Pictures in the records below must be left out. Return exactly the lines from the line with "every 5 minutes" to the line with "This is a manager", both included.

START The records

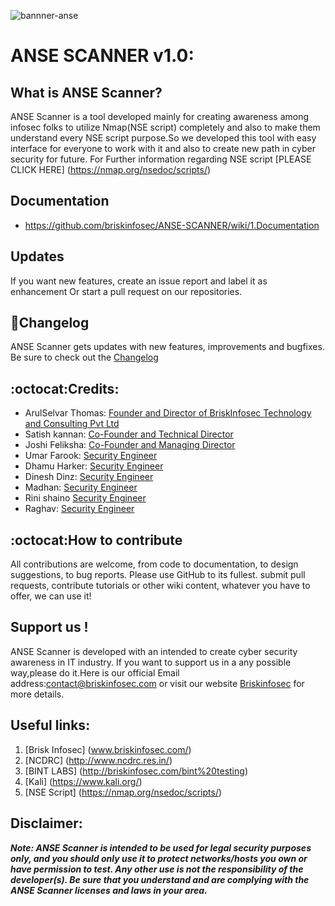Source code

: 
![bannner-anse](https://cloud.githubusercontent.com/assets/22318677/19919517/566b9436-a0f9-11e6-84b2-ae7b26b1b167.png)
# ANSE SCANNER v1.0:
## What is ANSE Scanner?
ANSE Scanner is a tool developed mainly for creating awareness among infosec folks to utilize Nmap(NSE script) completely 
and also to make them understand every NSE script purpose.So we developed this tool with easy interface for everyone to work 
with it and also to create new path in cyber security for future.
For Further information regarding  NSE script [PLEASE CLICK HERE] (https://nmap.org/nsedoc/scripts/)

## Documentation
* https://github.com/briskinfosec/ANSE-SCANNER/wiki/1.Documentation

## Updates
If you want new features, create an issue report and label it as enhancement Or start a pull request on our repositories.

## :scroll:Changelog
ANSE Scanner gets updates with new features, improvements and bugfixes. Be sure to check out the [Changelog](https://github.com/briskinfosec/ANSE-SCANNER/wiki/2.Change-log)

## :octocat:Credits:
* ArulSelvar Thomas: [Founder and Director of BriskInfosec Technology and Consulting Pvt Ltd](https://in.linkedin.com/in/briskinfosec)
* Satish kannan: [Co-Founder and Technical Director](https://in.linkedin.com/in/briskinfosec)
* Joshi Feliksha: [Co-Founder and Managing Director](https://in.linkedin.com/in/briskinfosec)
* Umar Farook: [Security Engineer](https://in.linkedin.com/in/briskinfosec)
* Dhamu Harker: [Security Engineer](https://in.linkedin.com/in/briskinfosec)
* Dinesh Dinz: [Security Engineer](https://in.linkedin.com/in/briskinfosec)
* Madhan: [Security Engineer](https://in.linkedin.com/in/briskinfosec)
* Rini shaino  [Security Engineer](https://in.linkedin.com/in/briskinfosec)
* Raghav: [Security Engineer](https://in.linkedin.com/in/briskinfosec)



## :octocat:How to contribute
All contributions are welcome, from code to documentation, to design suggestions, to bug reports.
Please use GitHub to its fullest. submit pull requests, contribute tutorials or other wiki content, whatever 
you have to offer, we can use it!

## Support us !
ANSE Scanner is developed with an intended to create cyber security awareness in IT industry. If you want to support us 
in a any possible way,please do it.Here is our official Email address:contact@briskinfosec.com or visit our website [Briskinfosec](http://www.briksinfosec.com) for more details.

## Useful links:
 1. [Brisk Infosec] (www.briskinfosec.com/)
 2. [NCDRC] (http://www.ncdrc.res.in/)
 3. [BINT LABS] (http://briskinfosec.com/bint%20testing)
 4. [Kali] (https://www.kali.org/)
 5. [NSE Script] (https://nmap.org/nsedoc/scripts/)
 
## Disclaimer:

***Note: ANSE Scanner is intended to be used for legal security purposes only, and you should only use it to protect networks/hosts
you own or have permission to test. Any other use is not the responsibility of the developer(s). Be sure that you understand and
are complying with the ANSE Scanner licenses and laws in your area.***
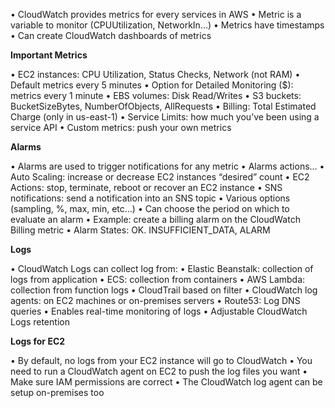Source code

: • CloudWatch provides metrics for every services in AWS
• Metric is a variable to monitor (CPUUtilization, NetworkIn…)
• Metrics have timestamps
• Can create CloudWatch dashboards of metrics

**Important Metrics**

• EC2 instances: CPU Utilization, Status Checks, Network (not RAM)
• Default metrics every 5 minutes
• Option for Detailed Monitoring ($): metrics every 1 minute
• EBS volumes: Disk Read/Writes
• S3 buckets: BucketSizeBytes, NumberOfObjects, AllRequests
• Billing: Total Estimated Charge (only in us-east-1)
• Service Limits: how much you’ve been using a service API
• Custom metrics: push your own metrics

**Alarms**

• Alarms are used to trigger notifications for any metric
• Alarms actions…
	• Auto Scaling: increase or decrease EC2 instances “desired” count
	• EC2 Actions: stop, terminate, reboot or recover an EC2 instance
	• SNS notifications: send a notification into an SNS topic
• Various options (sampling, %, max, min, etc…)
• Can choose the period on which to evaluate an alarm
• Example: create a billing alarm on the CloudWatch Billing metric
• Alarm States: OK. INSUFFICIENT_DATA, ALARM

**Logs**

• CloudWatch Logs can collect log from:
	• Elastic Beanstalk: collection of logs from application
	• ECS: collection from containers
	• AWS Lambda: collection from function logs
	• CloudTrail based on filter
	• CloudWatch log agents: on EC2 machines or on-premises servers
	• Route53: Log DNS queries
• Enables real-time monitoring of logs
• Adjustable CloudWatch Logs retention

**Logs for EC2**

• By default, no logs from your EC2 instance will go to CloudWatch
• You need to run a CloudWatch agent on EC2 to push the log files you want
• Make sure IAM permissions are correct
• The CloudWatch log agent can be setup on-premises too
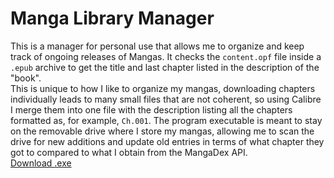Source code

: # Manga Library Manager
This is a manager for personal use that allows me to organize and keep track of ongoing releases of Mangas. It checks the `content.opf` file inside a `.epub` archive to get the title and last chapter listed in the description of the "book".</br>
This is unique to how I like to organize my mangas, downloading chapters individually leads to many small files that are not coherent, so using Calibre I merge them into one file with the description listing all the chapters formatted as, for example, `Ch.001`. The program executable is meant to stay on the removable drive where I store my mangas, allowing me to scan the drive for new additions and update old entries in terms of what chapter they got to compared to what I obtain from the MangaDex API.</br>
[Download .exe](https://github.com/ErisLoona/Manga-Library-Manager/releases/tag/v1.0)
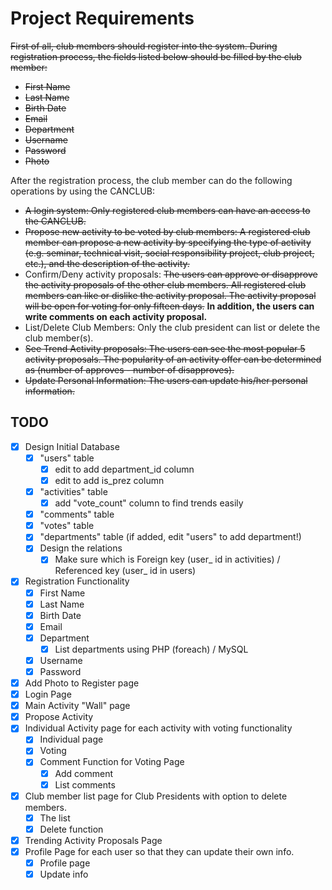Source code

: # Project Requirements

~~First of all, club members should register into the system. During registration process, the fields listed below should be filled by the club member:~~
- ~~First Name~~
- ~~Last Name~~
- ~~Birth Date~~
- ~~Email~~
- ~~Department~~
- ~~Username~~
- ~~Password~~
- ~~Photo~~

After the registration process, the club member can do the following operations by using the CANCLUB:
* ~~A login system: Only registered club members can have an access to the CANCLUB.~~
* ~~Propose new activity to be voted by club members: A registered club member can propose a new activity by specifying the type of activity (e.g. seminar, technical visit, social responsibility project, club project, etc.), and the description of the activity.~~
* Confirm/Deny activity proposals: ~~The users can approve or disapprove the activity proposals of the other club members. All registered club members can like or dislike the activity proposal. The activity proposal will be open for voting for only fifteen days.~~ **In addition, the users can write comments on each activity proposal.**
* List/Delete Club Members: Only the club president can list or delete the club member(s).
* ~~See Trend Activity proposals: The users can see the most popular 5 activity proposals. The popularity of an activity offer can be determined as (number of approves - number of disapproves).~~
* ~~Update Personal Information: The users can update his/her personal information.~~

## TODO

- [x] Design Initial Database
  - [x] "users" table
    - [x] edit to add department_id column
    - [x] edit to add is_prez column
  - [x] "activities" table
    - [x] add "vote_count" column to find trends easily
  - [x] "comments" table
  - [x] "votes" table
  - [x] "departments" table (if added, edit "users" to add department!)
  - [x] Design the relations
    - [x] Make sure which is Foreign key (user_ id in activities) / Referenced key (user_ id in users)
- [x] Registration Functionality
  - [x] First Name
  - [x] Last Name
  - [x] Birth Date
  - [x] Email
  - [x] Department
    - [x] List departments using PHP (foreach) / MySQL
  - [x] Username
  - [x] Password
- [x] Add Photo to Register page
- [x] Login Page
- [x] Main Activity "Wall" page
- [x] Propose Activity
- [x] Individual Activity page for each activity with voting functionality
  - [x] Individual page
  - [x] Voting
  - [x] Comment Function for Voting Page
    - [x] Add comment
    - [x] List comments
- [X] Club member list page for Club Presidents with option to delete members.
  - [x] The list
  - [X] Delete function
- [x] Trending Activity Proposals Page
- [x] Profile Page for each user so that they can update their own info.
  - [x] Profile page
  - [x] Update info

END The records

■ Answer for this exercise ■
• Default metrics every 5 minutes
• Option for Detailed Monitoring ($): metrics every 1 minute
• EBS volumes: Disk Read/Writes
• S3 buckets: BucketSizeBytes, NumberOfObjects, AllRequests
• Billing: Total Estimated Charge (only in us-east-1)
• Service Limits: how much you’ve been using a service API
• Custom metrics: push your own metrics

**Alarms**

• Alarms are used to trigger notifications for any metric
• Alarms actions…
	• Auto Scaling: increase or decrease EC2 instances “desired” count
	• EC2 Actions: stop, terminate, reboot or recover an EC2 instance
	• SNS notifications: send a notification into an SNS topic
• Various options (sampling, %, max, min, etc…)
• Can choose the period on which to evaluate an alarm
• Example: create a billing alarm on the CloudWatch Billing metric
• Alarm States: OK. INSUFFICIENT_DATA, ALARM

**Logs**

• CloudWatch Logs can collect log from:
	• Elastic Beanstalk: collection of logs from application
	• ECS: collection from containers
	• AWS Lambda: collection from function logs
	• CloudTrail based on filter
	• CloudWatch log agents: on EC2 machines or on-premises servers
	• Route53: Log DNS queries
• Enables real-time monitoring of logs
• Adjustable CloudWatch Logs retention

**Logs for EC2**

• By default, no logs from your EC2 instance will go to CloudWatch
• You need to run a CloudWatch agent on EC2 to push the log files you want
• Make sure IAM permissions are correct
• The CloudWatch log agent can be setup on-premises too
Source code

: # Manga Library Manager
This is a manager for personal use that allows me to organize and keep track of ongoing releases of Mangas. It checks the `content.opf` file inside a `.epub` archive to get the title and last chapter listed in the description of the "book".</br>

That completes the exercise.